_WHAT YOU ARE ASKED TO DO_: Copying exactly, give the lines in the material below from the one with "## Installation" to the one with "each. Also paginated with reference links.", ends included, and nothing besides.

_GIVEN ENTRIES_:
=-=-=

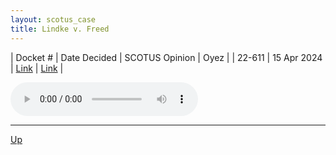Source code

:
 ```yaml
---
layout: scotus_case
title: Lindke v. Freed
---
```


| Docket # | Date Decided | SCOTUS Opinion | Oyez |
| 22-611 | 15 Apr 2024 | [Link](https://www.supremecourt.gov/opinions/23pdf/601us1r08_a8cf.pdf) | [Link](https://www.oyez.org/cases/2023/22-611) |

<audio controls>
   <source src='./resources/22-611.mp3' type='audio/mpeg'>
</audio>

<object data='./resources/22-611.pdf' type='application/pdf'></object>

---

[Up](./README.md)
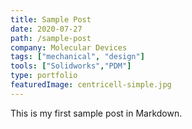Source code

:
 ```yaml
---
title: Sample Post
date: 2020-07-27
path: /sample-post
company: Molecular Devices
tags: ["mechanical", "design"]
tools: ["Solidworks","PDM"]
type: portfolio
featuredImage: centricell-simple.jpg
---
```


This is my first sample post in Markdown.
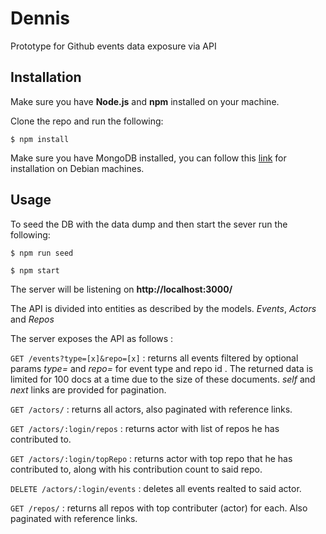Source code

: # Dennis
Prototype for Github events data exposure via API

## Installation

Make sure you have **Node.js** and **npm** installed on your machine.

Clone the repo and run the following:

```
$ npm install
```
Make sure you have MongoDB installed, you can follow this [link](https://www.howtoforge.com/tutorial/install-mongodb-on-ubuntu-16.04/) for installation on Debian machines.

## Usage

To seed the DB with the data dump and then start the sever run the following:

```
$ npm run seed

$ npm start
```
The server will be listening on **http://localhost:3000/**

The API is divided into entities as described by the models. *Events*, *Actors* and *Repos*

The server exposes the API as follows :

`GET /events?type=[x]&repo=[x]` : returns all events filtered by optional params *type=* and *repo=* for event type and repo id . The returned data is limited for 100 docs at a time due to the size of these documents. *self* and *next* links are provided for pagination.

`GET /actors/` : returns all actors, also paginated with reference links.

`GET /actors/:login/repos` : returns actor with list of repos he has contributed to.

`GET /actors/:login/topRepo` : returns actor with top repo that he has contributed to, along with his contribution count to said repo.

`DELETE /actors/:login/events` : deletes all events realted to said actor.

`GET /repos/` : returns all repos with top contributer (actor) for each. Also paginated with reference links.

=-=-=

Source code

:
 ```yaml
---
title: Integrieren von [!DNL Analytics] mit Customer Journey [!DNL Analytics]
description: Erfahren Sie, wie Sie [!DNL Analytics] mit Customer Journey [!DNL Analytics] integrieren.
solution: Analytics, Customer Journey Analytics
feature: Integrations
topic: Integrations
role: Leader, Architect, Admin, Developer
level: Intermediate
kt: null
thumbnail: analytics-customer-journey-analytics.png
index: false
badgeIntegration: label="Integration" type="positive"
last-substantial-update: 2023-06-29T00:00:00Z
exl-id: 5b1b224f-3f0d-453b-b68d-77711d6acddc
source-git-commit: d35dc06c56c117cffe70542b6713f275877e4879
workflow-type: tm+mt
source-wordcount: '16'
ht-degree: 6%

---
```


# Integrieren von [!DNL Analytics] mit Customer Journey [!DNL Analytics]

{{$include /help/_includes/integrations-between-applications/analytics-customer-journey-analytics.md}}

=-=-=

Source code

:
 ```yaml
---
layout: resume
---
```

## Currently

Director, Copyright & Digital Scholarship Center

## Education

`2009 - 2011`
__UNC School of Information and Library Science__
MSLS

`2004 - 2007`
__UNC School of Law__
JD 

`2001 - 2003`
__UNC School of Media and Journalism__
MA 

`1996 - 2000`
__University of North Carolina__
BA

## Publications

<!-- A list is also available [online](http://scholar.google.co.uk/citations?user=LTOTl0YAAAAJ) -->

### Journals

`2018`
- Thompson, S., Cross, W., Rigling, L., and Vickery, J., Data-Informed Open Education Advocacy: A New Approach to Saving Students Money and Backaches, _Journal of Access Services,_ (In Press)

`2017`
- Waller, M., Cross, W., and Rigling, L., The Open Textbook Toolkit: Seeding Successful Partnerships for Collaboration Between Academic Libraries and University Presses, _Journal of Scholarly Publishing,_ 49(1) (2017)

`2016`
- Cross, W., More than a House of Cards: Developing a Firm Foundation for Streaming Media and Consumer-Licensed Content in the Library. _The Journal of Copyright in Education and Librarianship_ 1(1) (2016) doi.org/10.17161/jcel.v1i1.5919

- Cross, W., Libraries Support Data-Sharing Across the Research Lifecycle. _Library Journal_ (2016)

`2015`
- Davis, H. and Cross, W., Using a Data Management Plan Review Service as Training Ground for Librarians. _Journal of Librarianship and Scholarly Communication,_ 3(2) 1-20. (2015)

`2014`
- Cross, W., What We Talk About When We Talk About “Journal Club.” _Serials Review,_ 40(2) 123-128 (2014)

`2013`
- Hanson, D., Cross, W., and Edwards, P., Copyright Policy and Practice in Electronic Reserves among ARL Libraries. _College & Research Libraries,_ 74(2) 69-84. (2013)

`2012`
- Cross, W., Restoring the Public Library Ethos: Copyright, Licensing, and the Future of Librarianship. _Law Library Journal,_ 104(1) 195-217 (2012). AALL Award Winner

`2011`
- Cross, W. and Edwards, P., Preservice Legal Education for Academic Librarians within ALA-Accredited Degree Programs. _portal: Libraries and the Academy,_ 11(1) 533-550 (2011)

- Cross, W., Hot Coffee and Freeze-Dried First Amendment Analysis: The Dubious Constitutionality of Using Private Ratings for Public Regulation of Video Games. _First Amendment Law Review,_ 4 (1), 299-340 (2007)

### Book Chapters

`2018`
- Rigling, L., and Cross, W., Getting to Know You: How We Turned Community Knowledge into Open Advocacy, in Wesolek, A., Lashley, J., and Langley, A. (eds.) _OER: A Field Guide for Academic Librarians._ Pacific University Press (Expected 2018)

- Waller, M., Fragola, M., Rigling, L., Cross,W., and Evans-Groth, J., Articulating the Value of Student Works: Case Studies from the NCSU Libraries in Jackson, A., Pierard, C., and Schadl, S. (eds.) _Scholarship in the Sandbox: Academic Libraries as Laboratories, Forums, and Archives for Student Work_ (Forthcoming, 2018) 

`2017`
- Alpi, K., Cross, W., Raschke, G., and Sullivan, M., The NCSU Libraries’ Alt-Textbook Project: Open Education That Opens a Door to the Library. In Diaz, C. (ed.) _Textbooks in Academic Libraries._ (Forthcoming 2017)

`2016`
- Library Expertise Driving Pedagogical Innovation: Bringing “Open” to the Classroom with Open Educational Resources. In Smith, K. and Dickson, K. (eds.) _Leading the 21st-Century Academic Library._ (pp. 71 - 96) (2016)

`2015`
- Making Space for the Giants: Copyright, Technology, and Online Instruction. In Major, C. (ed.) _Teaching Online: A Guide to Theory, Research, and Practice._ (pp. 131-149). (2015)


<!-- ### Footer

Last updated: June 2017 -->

=-=-=

_RESULT_:
## Installation

Make sure you have **Node.js** and **npm** installed on your machine.

Clone the repo and run the following:

```
$ npm install
```
Make sure you have MongoDB installed, you can follow this [link](https://www.howtoforge.com/tutorial/install-mongodb-on-ubuntu-16.04/) for installation on Debian machines.

## Usage

To seed the DB with the data dump and then start the sever run the following:

```
$ npm run seed

$ npm start
```
The server will be listening on **http://localhost:3000/**

The API is divided into entities as described by the models. *Events*, *Actors* and *Repos*

The server exposes the API as follows :

`GET /events?type=[x]&repo=[x]` : returns all events filtered by optional params *type=* and *repo=* for event type and repo id . The returned data is limited for 100 docs at a time due to the size of these documents. *self* and *next* links are provided for pagination.

`GET /actors/` : returns all actors, also paginated with reference links.

`GET /actors/:login/repos` : returns actor with list of repos he has contributed to.

`GET /actors/:login/topRepo` : returns actor with top repo that he has contributed to, along with his contribution count to said repo.

`DELETE /actors/:login/events` : deletes all events realted to said actor.

`GET /repos/` : returns all repos with top contributer (actor) for each. Also paginated with reference links.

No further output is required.